* SUPPLIED DATA
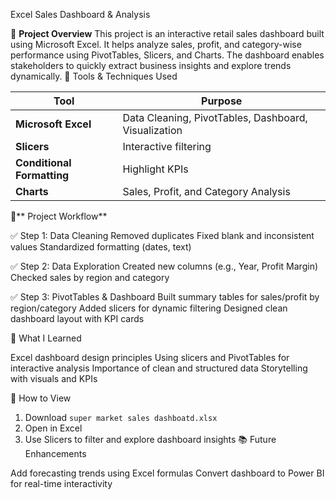 Excel Sales Dashboard & Analysis

📝 **Project Overview**
  This project is an interactive retail sales dashboard built using Microsoft Excel.
It helps analyze sales, profit, and category-wise performance using PivotTables, Slicers, and Charts.
The dashboard enables stakeholders to quickly extract business insights and explore trends dynamically.
 🔧 Tools & Techniques Used

| Tool | Purpose |
|------|---------|
| **Microsoft Excel** | Data Cleaning, PivotTables, Dashboard, Visualization |
| **Slicers** | Interactive filtering |
| **Conditional Formatting** | Highlight KPIs |
| **Charts** | Sales, Profit, and Category Analysis |

📂** Project Workflow**

✅ Step 1: Data Cleaning
  Removed duplicates
  Fixed blank and inconsistent values
 Standardized formatting (dates, text)

✅ Step 2: Data Exploration
  Created new columns (e.g., Year, Profit Margin)
  Checked sales by region and category

✅ Step 3: PivotTables & Dashboard
  Built summary tables for sales/profit by region/category
  Added slicers for dynamic filtering
  Designed clean dashboard layout with KPI cards

🧠 What I Learned

Excel dashboard design principles
Using slicers and PivotTables for interactive analysis
Importance of clean and structured data
Storytelling with visuals and KPIs

📌 How to View

1. Download `super market sales dashboatd.xlsx`
2. Open in Excel
3. Use Slicers to filter and explore dashboard insights
 📚 Future Enhancements

 Add forecasting trends using Excel formulas
  Convert dashboard to Power BI for real-time interactivity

* INSTRUCTIONS FOR THE TASK
Only the final stretch of the entries above is needed: print exactly the lines from the line containing "Standardized formatting (dates, text)" through the last one.

* ANSWER BOX
 Standardized formatting (dates, text)

✅ Step 2: Data Exploration
  Created new columns (e.g., Year, Profit Margin)
  Checked sales by region and category

✅ Step 3: PivotTables & Dashboard
  Built summary tables for sales/profit by region/category
  Added slicers for dynamic filtering
  Designed clean dashboard layout with KPI cards

🧠 What I Learned

Excel dashboard design principles
Using slicers and PivotTables for interactive analysis
Importance of clean and structured data
Storytelling with visuals and KPIs

📌 How to View

1. Download `super market sales dashboatd.xlsx`
2. Open in Excel
3. Use Slicers to filter and explore dashboard insights
 📚 Future Enhancements

 Add forecasting trends using Excel formulas
  Convert dashboard to Power BI for real-time interactivity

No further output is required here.